On Wednesday, June 5, the Moretown Town Office Committee hosted a public forum to gather input before applying for a Vermont Community Development Block Grant (CDBG) that could cover a substantial part of construction costs for new town offices.

Waterbury and Waitsfield recently received the same grant to move their town offices out of the floodplain. Both towns had their town offices damaged during Tropical Storm Irene. Moretown’s town offices were destroyed due to flooding from Tropical Storm Irene and the CDBG provides funding for towns to rebuild out of the floodplain. “It fits exactly for this particular project,” committee chair Clark Amadon said.

With the grant application due June 14, the committee expects to know whether or not the town will receive funding sometime in July or August. “If the grant isn’t approved, we feel like we are approaching a reasonable solution for the town that we would still bring to a bond vote [this fall],” Amadon said, although the grant “would certainly make it more palatable.”

As of last week, the committee expected to apply for an $800,000 grant to offset the cost of the new town offices, which come in at an estimated $865,286 (including construction costs, design fees, legal fees, etc.).
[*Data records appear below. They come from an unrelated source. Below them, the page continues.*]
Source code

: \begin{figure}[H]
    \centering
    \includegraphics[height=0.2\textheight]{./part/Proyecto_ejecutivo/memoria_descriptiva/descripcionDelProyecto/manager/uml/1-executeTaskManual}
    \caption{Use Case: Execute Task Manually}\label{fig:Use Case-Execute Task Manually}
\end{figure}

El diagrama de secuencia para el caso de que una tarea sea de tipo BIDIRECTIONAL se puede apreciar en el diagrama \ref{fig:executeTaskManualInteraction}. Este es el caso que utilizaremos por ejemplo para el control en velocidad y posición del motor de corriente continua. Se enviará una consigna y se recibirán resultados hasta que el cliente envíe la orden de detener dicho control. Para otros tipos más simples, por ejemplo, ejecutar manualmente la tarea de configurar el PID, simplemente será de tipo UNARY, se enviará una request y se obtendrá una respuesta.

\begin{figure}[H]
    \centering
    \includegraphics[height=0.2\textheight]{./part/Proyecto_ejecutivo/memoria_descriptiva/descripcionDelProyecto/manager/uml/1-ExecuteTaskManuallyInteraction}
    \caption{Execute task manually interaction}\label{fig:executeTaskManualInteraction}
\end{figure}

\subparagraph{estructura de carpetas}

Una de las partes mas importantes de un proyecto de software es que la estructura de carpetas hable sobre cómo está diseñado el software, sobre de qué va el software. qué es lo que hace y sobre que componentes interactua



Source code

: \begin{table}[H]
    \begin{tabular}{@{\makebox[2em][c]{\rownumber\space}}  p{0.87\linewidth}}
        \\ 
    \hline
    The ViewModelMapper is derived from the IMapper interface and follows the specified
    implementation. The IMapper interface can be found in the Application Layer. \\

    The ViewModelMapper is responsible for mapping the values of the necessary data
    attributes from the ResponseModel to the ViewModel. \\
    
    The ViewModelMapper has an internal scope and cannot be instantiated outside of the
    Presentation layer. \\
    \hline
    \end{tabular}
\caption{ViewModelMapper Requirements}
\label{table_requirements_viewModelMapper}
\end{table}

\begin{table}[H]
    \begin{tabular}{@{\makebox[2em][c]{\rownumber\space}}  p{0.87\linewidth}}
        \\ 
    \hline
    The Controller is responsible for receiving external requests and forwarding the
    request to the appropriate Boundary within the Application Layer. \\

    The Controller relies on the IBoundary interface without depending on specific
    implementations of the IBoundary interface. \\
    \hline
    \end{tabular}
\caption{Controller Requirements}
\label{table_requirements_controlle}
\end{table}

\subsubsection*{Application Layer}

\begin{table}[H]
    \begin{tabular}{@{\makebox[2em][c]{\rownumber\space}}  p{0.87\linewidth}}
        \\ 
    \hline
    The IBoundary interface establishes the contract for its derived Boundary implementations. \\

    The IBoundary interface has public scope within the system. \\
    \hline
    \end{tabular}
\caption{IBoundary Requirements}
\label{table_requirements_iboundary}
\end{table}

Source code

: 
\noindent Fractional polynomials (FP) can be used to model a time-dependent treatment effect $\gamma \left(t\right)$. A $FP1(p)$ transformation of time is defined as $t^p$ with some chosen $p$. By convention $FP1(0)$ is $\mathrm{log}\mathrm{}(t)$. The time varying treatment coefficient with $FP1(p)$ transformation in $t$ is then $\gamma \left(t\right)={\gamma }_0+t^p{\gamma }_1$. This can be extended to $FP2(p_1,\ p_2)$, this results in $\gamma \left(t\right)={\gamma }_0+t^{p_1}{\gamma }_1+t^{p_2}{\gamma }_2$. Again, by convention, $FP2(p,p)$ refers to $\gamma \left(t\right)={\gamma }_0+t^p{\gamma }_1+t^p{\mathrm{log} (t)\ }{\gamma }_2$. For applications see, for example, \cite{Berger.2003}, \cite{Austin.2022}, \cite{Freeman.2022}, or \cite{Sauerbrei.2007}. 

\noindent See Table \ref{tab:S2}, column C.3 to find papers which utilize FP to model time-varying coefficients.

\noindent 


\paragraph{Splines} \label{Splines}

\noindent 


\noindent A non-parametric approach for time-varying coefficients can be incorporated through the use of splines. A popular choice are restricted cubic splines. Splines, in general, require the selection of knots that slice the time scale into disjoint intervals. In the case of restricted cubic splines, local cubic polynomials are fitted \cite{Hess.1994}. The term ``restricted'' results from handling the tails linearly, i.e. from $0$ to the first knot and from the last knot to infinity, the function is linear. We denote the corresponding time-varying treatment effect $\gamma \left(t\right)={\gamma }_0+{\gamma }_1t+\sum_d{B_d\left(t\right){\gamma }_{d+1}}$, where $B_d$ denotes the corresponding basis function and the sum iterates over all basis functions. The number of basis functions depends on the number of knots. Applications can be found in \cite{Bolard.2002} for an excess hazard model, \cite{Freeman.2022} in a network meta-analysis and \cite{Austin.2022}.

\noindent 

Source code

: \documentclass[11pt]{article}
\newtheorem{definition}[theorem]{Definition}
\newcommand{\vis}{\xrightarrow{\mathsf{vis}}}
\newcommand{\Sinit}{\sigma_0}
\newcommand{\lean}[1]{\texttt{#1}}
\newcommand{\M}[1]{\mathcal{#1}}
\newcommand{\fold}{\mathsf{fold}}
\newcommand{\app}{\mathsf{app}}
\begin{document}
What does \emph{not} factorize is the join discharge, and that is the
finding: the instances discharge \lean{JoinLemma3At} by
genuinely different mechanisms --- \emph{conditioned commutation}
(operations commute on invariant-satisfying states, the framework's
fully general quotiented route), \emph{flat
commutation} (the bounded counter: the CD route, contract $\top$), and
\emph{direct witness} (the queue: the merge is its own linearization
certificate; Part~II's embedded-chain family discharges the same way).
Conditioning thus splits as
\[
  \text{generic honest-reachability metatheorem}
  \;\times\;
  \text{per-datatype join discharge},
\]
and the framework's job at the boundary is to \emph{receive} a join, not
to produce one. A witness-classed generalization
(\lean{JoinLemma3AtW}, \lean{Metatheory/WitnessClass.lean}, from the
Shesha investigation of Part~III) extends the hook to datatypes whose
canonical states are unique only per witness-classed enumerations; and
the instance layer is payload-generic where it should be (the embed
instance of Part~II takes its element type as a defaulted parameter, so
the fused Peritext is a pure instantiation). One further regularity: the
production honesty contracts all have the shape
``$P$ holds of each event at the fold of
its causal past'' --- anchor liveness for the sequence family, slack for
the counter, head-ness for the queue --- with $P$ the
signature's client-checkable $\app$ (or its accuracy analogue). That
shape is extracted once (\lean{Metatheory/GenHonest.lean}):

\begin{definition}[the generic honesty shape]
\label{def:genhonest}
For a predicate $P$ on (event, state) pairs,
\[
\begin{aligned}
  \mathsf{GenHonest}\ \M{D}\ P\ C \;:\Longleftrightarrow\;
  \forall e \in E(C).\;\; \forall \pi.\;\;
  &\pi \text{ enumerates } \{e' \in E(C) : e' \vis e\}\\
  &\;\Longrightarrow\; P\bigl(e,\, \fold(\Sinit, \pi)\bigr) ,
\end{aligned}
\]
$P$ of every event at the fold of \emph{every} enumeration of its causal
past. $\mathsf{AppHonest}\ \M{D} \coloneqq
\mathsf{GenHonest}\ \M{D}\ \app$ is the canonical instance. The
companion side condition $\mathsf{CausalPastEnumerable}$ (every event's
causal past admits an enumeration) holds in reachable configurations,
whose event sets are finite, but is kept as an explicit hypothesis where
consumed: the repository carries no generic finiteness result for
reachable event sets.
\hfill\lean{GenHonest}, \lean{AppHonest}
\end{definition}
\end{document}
Henry Erickson of Erickson Consulting drew up this estimate for rebuilding on a site adjacent to the Moretown Elementary School playground, which the committee selected for its final recommendation to the Moretown Select Board.

At the forum, the committee outlined its all-inclusive site search as well as the pros and cons of the other two final sites it considered (the site of the old town offices and a site adjacent to the town tennis courts) to explain why it ultimately selected the playground site as the best option.

According to town zoning laws, the old town office was listed as a nonconforming structure, meaning that if it were rebuilt its size could not increase by more than 25 percent. The structure would also have to be raised 7.5 feet to escape the floodplain, whereas a structure on the playground site would—with some raise—sit one foot above the 500-year floodplain and three feet above the Irene floodplain.

Due to these tight restrictions, the committee did not draw up a cost estimate for rebuilding on the old town office site, but it did draw up a cost estimate for rebuilding on the tennis court site. At $969,706, rebuilding on the tennis courts would cost over $100,000 more than the playground site because the town would need to build a longer road to the site as well as parking space, whereas the playground site could utilize existing municipal parking space.

Both sites were surveyed by Maclay Architects, who Moretown hired for the first and second phase (subject to voter approval) design services for the new town offices. At the forum, Maclay senior associate Bill Gallup presented the design for the building, which comes in at just under 2,000 square feet—roughly double the size of the old 900-square-foot building—and includes a 200-square-foot vault.

According to Gallup, the new town offices will allow for “vast improvements in record keeping and storage” and will include an overflow space outside of the meeting room to accommodate more attendees. Because the building will be slightly raised, its front will look “porch-like,” Gallup said, with a covered ramp for handicapped accessibility.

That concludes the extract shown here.